[Problem to work on]
Nothing but an exact reprint of the records is to be returned.
*** Opening Records for this task ***
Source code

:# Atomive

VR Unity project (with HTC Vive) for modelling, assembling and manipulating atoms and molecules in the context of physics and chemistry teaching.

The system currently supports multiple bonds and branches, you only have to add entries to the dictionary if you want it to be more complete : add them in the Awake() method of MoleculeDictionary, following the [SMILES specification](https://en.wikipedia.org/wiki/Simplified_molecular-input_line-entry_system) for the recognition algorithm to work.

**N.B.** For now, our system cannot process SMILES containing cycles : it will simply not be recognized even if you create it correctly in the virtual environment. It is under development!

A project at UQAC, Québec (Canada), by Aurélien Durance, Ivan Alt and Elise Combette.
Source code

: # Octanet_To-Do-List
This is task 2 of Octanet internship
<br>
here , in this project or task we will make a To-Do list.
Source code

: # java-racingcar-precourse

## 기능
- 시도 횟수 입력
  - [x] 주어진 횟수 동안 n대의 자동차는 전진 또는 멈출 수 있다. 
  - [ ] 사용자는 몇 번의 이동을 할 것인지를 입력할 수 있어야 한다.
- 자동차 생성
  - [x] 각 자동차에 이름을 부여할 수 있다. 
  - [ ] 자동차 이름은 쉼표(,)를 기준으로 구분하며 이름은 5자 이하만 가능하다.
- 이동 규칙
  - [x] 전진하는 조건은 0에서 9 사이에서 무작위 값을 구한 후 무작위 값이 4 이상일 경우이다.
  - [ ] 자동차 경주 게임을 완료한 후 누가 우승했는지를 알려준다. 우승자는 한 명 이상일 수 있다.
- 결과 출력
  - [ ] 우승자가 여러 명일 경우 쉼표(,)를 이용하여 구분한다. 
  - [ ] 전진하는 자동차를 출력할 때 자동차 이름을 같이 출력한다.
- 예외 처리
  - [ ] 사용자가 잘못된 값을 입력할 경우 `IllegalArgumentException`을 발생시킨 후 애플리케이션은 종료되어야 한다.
*** Closing Records for this task ***
[Exercise solution]
Source code

:# Atomive

VR Unity project (with HTC Vive) for modelling, assembling and manipulating atoms and molecules in the context of physics and chemistry teaching.

The system currently supports multiple bonds and branches, you only have to add entries to the dictionary if you want it to be more complete : add them in the Awake() method of MoleculeDictionary, following the [SMILES specification](https://en.wikipedia.org/wiki/Simplified_molecular-input_line-entry_system) for the recognition algorithm to work.

**N.B.** For now, our system cannot process SMILES containing cycles : it will simply not be recognized even if you create it correctly in the virtual environment. It is under development!

A project at UQAC, Québec (Canada), by Aurélien Durance, Ivan Alt and Elise Combette.
Source code

: # Octanet_To-Do-List
This is task 2 of Octanet internship
<br>
here , in this project or task we will make a To-Do list.
Source code

: # java-racingcar-precourse

## 기능
- 시도 횟수 입력
  - [x] 주어진 횟수 동안 n대의 자동차는 전진 또는 멈출 수 있다. 
  - [ ] 사용자는 몇 번의 이동을 할 것인지를 입력할 수 있어야 한다.
- 자동차 생성
  - [x] 각 자동차에 이름을 부여할 수 있다. 
  - [ ] 자동차 이름은 쉼표(,)를 기준으로 구분하며 이름은 5자 이하만 가능하다.
- 이동 규칙
  - [x] 전진하는 조건은 0에서 9 사이에서 무작위 값을 구한 후 무작위 값이 4 이상일 경우이다.
  - [ ] 자동차 경주 게임을 완료한 후 누가 우승했는지를 알려준다. 우승자는 한 명 이상일 수 있다.
- 결과 출력
  - [ ] 우승자가 여러 명일 경우 쉼표(,)를 이용하여 구분한다. 
  - [ ] 전진하는 자동차를 출력할 때 자동차 이름을 같이 출력한다.
- 예외 처리
  - [ ] 사용자가 잘못된 값을 입력할 경우 `IllegalArgumentException`을 발생시킨 후 애플리케이션은 종료되어야 한다.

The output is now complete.